Lemon damsels hover above branching corals on a healthy reef off Normanby Island, Papua New Guinea.
Biologist Jodie Rummer monitors readings on her laptop aboard the M/V Chertan, anchored off Normanby Island, Papua New Guinea. In a tub at her feet, fish caught near the carbon-dioxide vents are racing around. Rummer uses the computer to measure their metabolic capacity, which she will compare with fish netted from healthy waters.
Biologists Anna Kluibenschedl, left, Miwa Takahashi and Joy Smith prepare their dive gear for a trip to the underwater carbon-dioxide vents just off Normanby Island, Papua New Guinea.
Islanders are ferried just after dawn to the village of Esa’Ala on Normanby Island, Papua New Guinea. The people who live on these remote islands get almost all of their animal protein from the sea.
Biologists Sam Noonan, left, and Miwa Takahashi collect sea grass in Papua New Guinea. Sea grasses, which are expected to increase as the ocean becomes more acidic, grow far faster near the CO2 vents.
A child from Dobu Island, Papua New Guinea, smiles up at scientists working aboard a dive boat anchored just offshore. Many children here are skilled at paddling dugout canoes by the time they reach age 3.
Villagers from Normanby Island look on as scientists don diving gear to survey underwater carbon-dioxide vents.
Coral reef ecologist Katharina Fabricius greets Patricia Chris, matriarch of a family that controls access to coral reefs off Normanby Island, Papua New Guinea, where carbon-dioxide bubbles escape through cracks in the seafloor. Every year, Fabricius visits the family and asks permission to study marine life around the vent sites.
Augustine Mungkaje, a fisheries professor at the University of Papua New Guinea, helps Australian reef ecologist Katharina Fabricius explain to residents of Esa’Ala, on Normanby Island, why scientists are studying the carbon-dioxide vents just off shore.
Normanby Island resident Gingsley Sovek asks a question of scientists who are explaining to his village why they are studying the CO2 vents near his home.
Children help biologist Joy Smith cart plastic tubs of coral and sediment through the jungle on Normanby Island, Papua New Guinea. She is studying whether CO2 might harm tiny animals at the bottom of the marine food chain.
The teeth of villagers in this part of Papua New Guinea are often stained red from chewing betel nut, a mild stimulant.
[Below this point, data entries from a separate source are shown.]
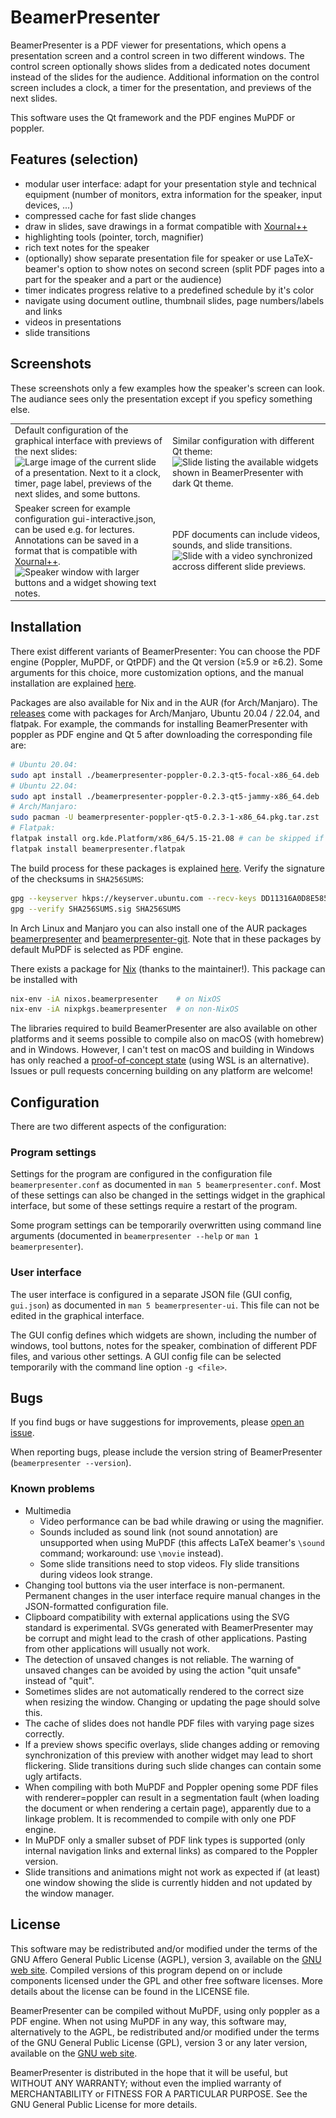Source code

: # BeamerPresenter
BeamerPresenter is a PDF viewer for presentations, which opens a presentation
screen and a control screen in two different windows. The control screen
optionally shows slides from a dedicated notes document instead of the slides
for the audience. Additional information on the control screen includes a
clock, a timer for the presentation, and previews of the next slides.

This software uses the Qt framework and the PDF engines MuPDF or poppler.

## Features (selection)
* modular user interface: adapt for your presentation style and technical equipment (number of monitors, extra information for the speaker, input devices, ...)
* compressed cache for fast slide changes
* draw in slides, save drawings in a format compatible with [Xournal++](https://xournalpp.github.io)
* highlighting tools (pointer, torch, magnifier)
* rich text notes for the speaker
* (optionally) show separate presentation file for speaker or use LaTeX-beamer's option to show notes on second screen (split PDF pages into a part for the speaker and a part or the audience)
* timer indicates progress relative to a predefined schedule by it's color
* navigate using document outline, thumbnail slides, page numbers/labels and links
* videos in presentations
* slide transitions


## Screenshots
These screenshots only a few examples how the speaker's screen can look. The audiance sees only the presentation except if you speficy something else.

<table border="0px" >
<tr>
<td width=50%>
Default configuration of the graphical interface with previews of the next slides:
<img srcset=".readme/fusion-640px.webp 640w, .readme/fusion-960px.webp 960w" sizes="(max-width: 640px) 640px, 960px" src=".readme/fusion-960px.webp" width=100% title="BeamerPresenter speaker screen with default configuration and Fusion theme." alt="Large image of the current slide of a presentation. Next to it a clock, timer, page label, previews of the next slides, and some buttons.">
</td>
<td>
Similar configuration with different Qt theme:
<img srcset=".readme/widgets-640px.webp 640w, .readme/widgets-960px.webp 960w" sizes="(max-width: 640px) 640px, 960px" src=".readme/widgets-960px.webp" width=100% title="Slide listing the available widgets shown in BeamerPresenter with dark Qt theme.">
</td>
</tr>
<tr>
<td>
Speaker screen for example configuration gui-interactive.json, can be used e.g. for lectures.
Annotations can be saved in a format that is compatible with <a href="https://xournalpp.github.io">Xournal++</a>.
<img srcset=".readme/interactive-640px.webp 640w, .readme/interactive-960px.webp 960w" sizes="(max-width: 640px) 640px, 960px" src=".readme/interactive-960px.webp" width=100% title="Speaker window with larger buttons and a widget showing text notes.">
</td>
<td>
PDF documents can include videos, sounds, and slide transitions.
<img srcset=".readme/video-640px.webp 640w, .readme/video-960px.webp 960w" sizes="(max-width: 640px) 640px, 960px" src=".readme/video-960px.webp" width=100% title="Slide with a video synchronized accross different slide previews.">
</td>
</tr>
</table>


## Installation
There exist different variants of BeamerPresenter:
You can choose the PDF engine (Poppler, MuPDF, or QtPDF) and the Qt version (≥5.9 or ≥6.2).
Some arguments for this choice, more customization options, and the manual installation are explained [here](https://github.com/stiglers-eponym/BeamerPresenter/blob/main/INSTALL.md).

Packages are also available for Nix and in the AUR (for Arch/Manjaro).
The [releases](https://github.com/stiglers-eponym/BeamerPresenter/releases) come with packages for Arch/Manjaro, Ubuntu 20.04 / 22.04, and flatpak.
For example, the commands for installing BeamerPresenter with poppler as PDF engine and Qt 5 after downloading the corresponding file are:
```sh
# Ubuntu 20.04:
sudo apt install ./beamerpresenter-poppler-0.2.3-qt5-focal-x86_64.deb
# Ubuntu 22.04:
sudo apt install ./beamerpresenter-poppler-0.2.3-qt5-jammy-x86_64.deb
# Arch/Manjaro:
sudo pacman -U beamerpresenter-poppler-qt5-0.2.3-1-x86_64.pkg.tar.zst
# Flatpak:
flatpak install org.kde.Platform/x86_64/5.15-21.08 # can be skipped if already installed
flatpak install beamerpresenter.flatpak
```
The build process for these packages is explained [here](https://github.com/stiglers-eponym/BeamerPresenter/tree/main/packaging).
Verify the signature of the checksums in `SHA256SUMS`:
```sh
gpg --keyserver hkps://keyserver.ubuntu.com --recv-keys DD11316A0D8E585F
gpg --verify SHA256SUMS.sig SHA256SUMS
```

In Arch Linux and Manjaro you can also install one of the AUR packages [beamerpresenter](https://aur.archlinux.org/packages/beamerpresenter) and [beamerpresenter-git](https://aur.archlinux.org/packages/beamerpresenter-git).
Note that in these packages by default MuPDF is selected as PDF engine.

There exists a package for [Nix](https://nixos.org) (thanks to the maintainer!). This package can be installed with
```sh
nix-env -iA nixos.beamerpresenter    # on NixOS
nix-env -iA nixpkgs.beamerpresenter  # on non-NixOS
```

The libraries required to build BeamerPresenter are also available on other platforms and it seems possible to compile also on macOS (with homebrew) and in Windows.
However, I can't test on macOS and building in Windows has only reached a [proof-of-concept state](https://github.com/stiglers-eponym/BeamerPresenter/blob/main/INSTALL.md#windows) (using WSL is an alternative).
Issues or pull requests concerning building on any platform are welcome!


## Configuration
There are two different aspects of the configuration:

### Program settings
Settings for the program are configured in the configuration file
`beamerpresenter.conf` as documented in `man 5 beamerpresenter.conf`. Most of
these settings can also be changed in the settings widget in the graphical
interface, but some of these settings require a restart of the program.

Some program settings can be temporarily overwritten using command line
arguments (documented in `beamerpresenter --help` or `man 1 beamerpresenter`).

### User interface
The user interface is configured in a separate JSON file (GUI config, `gui.json`) as
documented in `man 5 beamerpresenter-ui`. This file can not be edited in the
graphical interface.

The GUI config defines which widgets are shown, including the number of windows,
tool buttons, notes for the speaker, combination of different PDF files, and
various other settings. A GUI config file can be selected temporarily with the
command line option `-g <file>`.


## Bugs
If you find bugs or have suggestions for improvements, please
[open an issue](https://github.com/stiglers-eponym/BeamerPresenter/issues).

When reporting bugs, please include the version string of BeamerPresenter
(`beamerpresenter --version`).

### Known problems
* Multimedia
    * Video performance can be bad while drawing or using the magnifier.
    * Sounds included as sound link (not sound annotation) are unsupported when using MuPDF (this affects LaTeX beamer's `\sound` command; workaround: use `\movie` instead).
    * Some slide transitions need to stop videos. Fly slide transitions during videos look strange.
* Changing tool buttons via the user interface is non-permanent. Permanent changes in the user interface require manual changes in the JSON-formatted configuration file.
* Clipboard compatibility with external applications using the SVG standard is experimental. SVGs generated with BeamerPresenter may be corrupt and might lead to the crash of other applications. Pasting from other applications will usually not work.
* The detection of unsaved changes is not reliable. The warning of unsaved changes can be avoided by using the action "quit unsafe" instead of "quit".
* Sometimes slides are not automatically rendered to the correct size when resizing the window. Changing or updating the page should solve this.
* The cache of slides does not handle PDF files with varying page sizes correctly.
* If a preview shows specific overlays, slide changes adding or removing synchronization of this preview with another widget may lead to short flickering. Slide transitions during such slide changes can contain some ugly artifacts.
* When compiling with both MuPDF and Poppler opening some PDF files with renderer=poppler can result in a segmentation fault (when loading the document or when rendering a certain page), apparently due to a linkage problem. It is recommended to compile with only one PDF engine.
* In MuPDF only a smaller subset of PDF link types is supported (only internal navigation links and external links) as compared to the Poppler version.
* Slide transitions and animations might not work as expected if (at least) one window showing the slide is currently hidden and not updated by the window manager.


## License
This software may be redistributed and/or modified under the terms of the GNU Affero General Public License (AGPL), version 3, available on the [GNU web site](https://www.gnu.org/licenses/agpl-3.0.html). Compiled versions of this program depend on or include components licensed under the GPL and other free software licenses. More details about the license can be found in the LICENSE file.

BeamerPresenter can be compiled without MuPDF, using only poppler as a PDF engine.
When not using MuPDF in any way, this software may, alternatively to the AGPL, be redistributed and/or modified under the terms of the GNU General Public License (GPL), version 3 or any later version, available on the [GNU web site](https://www.gnu.org/licenses/gpl-3.0.html).

BeamerPresenter is distributed in the hope that it will be useful,
but WITHOUT ANY WARRANTY; without even the implied warranty of
MERCHANTABILITY or FITNESS FOR A PARTICULAR PURPOSE. See the
GNU General Public License for more details.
David Sabeya builds a canoe near his home on Dobu Island, Papua New Guinea. Sabeya says villagers don’t typically spend much time in or around the carbon-dioxide bubble sites because fewer of the fish and marine creatures they like to eat live there.
Villagers on Normanby Island say goodbye to scientists who came ashore by skiff to explain what they hope to understand about the carbon-dioxide vents just offshore.
A young boy visits the M/V Chertan as it sits anchored off Normanby Island, Papua New Guinea. Villagers paddled the quarter mile out to the dive boat several times each day to sell fresh pineapple or watch scientists prepare their dive gear.
Fishermen gather at sunset in the South Pacific, off Normanby Island. Nearly 1 billion people around the world get the bulk of their animal protein from fish.
Ridley Guma and Edwin Morioga dive at night using spears and flashlights to catch reef fish off Normanby Island, Papua New Guinea.
After spearing small fusilier fish and rabbit fish, Ridley Guma and Edwin Morioga toss the catch aboard a tiny dugout canoe, which trails behind as they swim and scan the reef for their prey.